And all God's people said, "Amen".
Let me get this straight.
We develop a fondness for a particular game. He gets the license then creates a movie that can only be described as a poorly-done "B" movie (yes, there are plenty of well-done "B" movies). Fans are greatly disappointed in what he did to the movie and by association the game. The fans voice their displeasure. Then he gets angry that fans are disappointed? What's wrong with this picture?!!!
What does he expect fans to do? Just say, "Oh, thank you! Thank you for converting a game to a movie that I was hoping more than anything to end right after the beginning credits started! We are so grateful!"
His views of the modern gamer and modern movie-goer is clearly so low as to be insulting. I've seen productions from amateur (read: still-in-film-school) movie makers that were wonderfully written with really impressive cinematogrphy and editing; I've also been on the crew of indepenent films that were fun to film and fun to watch because the director had a solid vision of what the scripts were trying to project. (No, not porn. Seriously!) If film students and amateur film makers can make entertaining movies on showstring budgets, there really is not much of an excuse for Boll (or any director) who has lots of funding behind him not to create a movie that's at least watchable.

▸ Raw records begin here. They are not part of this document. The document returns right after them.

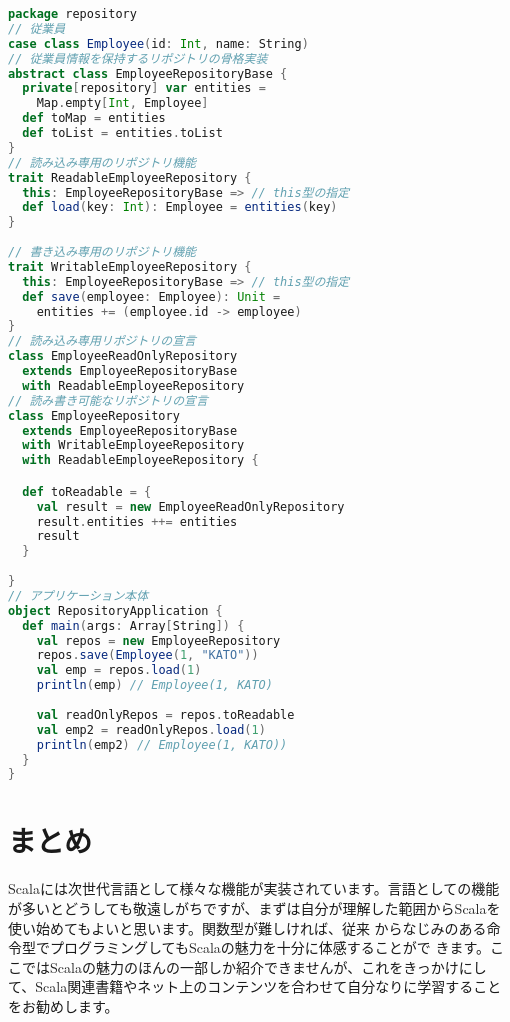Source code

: \begin{lstlisting}[language=scala, label=src:trait_mixin, caption=複数のトレイトを使ったミックスインの例]
package repository
// 従業員
case class Employee(id: Int, name: String)
// 従業員情報を保持するリポジトリの骨格実装
abstract class EmployeeRepositoryBase {
  private[repository] var entities =
    Map.empty[Int, Employee]
  def toMap = entities
  def toList = entities.toList
}
// 読み込み専用のリポジトリ機能
trait ReadableEmployeeRepository {
  this: EmployeeRepositoryBase => // this型の指定
  def load(key: Int): Employee = entities(key)
}
  
// 書き込み専用のリポジトリ機能
trait WritableEmployeeRepository {
  this: EmployeeRepositoryBase => // this型の指定
  def save(employee: Employee): Unit =
    entities += (employee.id -> employee)
}
// 読み込み専用リポジトリの宣言
class EmployeeReadOnlyRepository
  extends EmployeeRepositoryBase
  with ReadableEmployeeRepository
// 読み書き可能なリポジトリの宣言
class EmployeeRepository
  extends EmployeeRepositoryBase
  with WritableEmployeeRepository
  with ReadableEmployeeRepository {

  def toReadable = {
    val result = new EmployeeReadOnlyRepository
    result.entities ++= entities
    result
  }
   
}
// アプリケーション本体
object RepositoryApplication {
  def main(args: Array[String]) {
    val repos = new EmployeeRepository
    repos.save(Employee(1, "KATO"))
    val emp = repos.load(1)
    println(emp) // Employee(1, KATO)
     
    val readOnlyRepos = repos.toReadable
    val emp2 = readOnlyRepos.load(1)
    println(emp2) // Employee(1, KATO))
  }
} 
\end{lstlisting}

\part{まとめ}
Scalaには次世代言語として様々な機能が実装されています。言語としての機能が多いとどうしても敬遠しがちですが、まずは自分が理解した範囲からScalaを使い始めてもよいと思います。関数型が難しければ、従来 からなじみのある命令型でプログラミングしてもScalaの魅力を十分に体感することがで きます。ここではScalaの魅力のほんの一部しか紹介できませんが、これをきっかけにして、Scala関連書籍やネット上のコンテンツを合わせて自分なりに学習することをお勧めします。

Unfortunately, there seems to be this distorted view within a lot of directorial circles that (HIGH PROFILE STORY or STORY WITH STRONG FAN BASE) + ACKNOWLEDGED STARS = GUARANTEED SUCCESS. I present as proof of this misguided belief Gigli, Bloodrayne, and Battlefield: Earth to name a few.
Hey, Boll, don't let the gamepad hit you in the ass on the way out.
The Overrated mod is for reversing inappropriate, positive mods, not for voicing disagreement with a post.
"I get bashed as the worldwide enemy number one in film-making by people who are working at Starbucks and who also want to make movies. It's ridiculous - it's completely idiotic because they're hitting on a guy who actually made it happen, but I started my career in the same position as anybody else," Boll argues.
Actually, we are bashing you because "you make it happen". Praise the lord that you are giving up on video game franchises.
"I am the king of the Romans, and am superior to rules of grammar!"
-Sigismund, Holy Roman Emperor (1368-1437)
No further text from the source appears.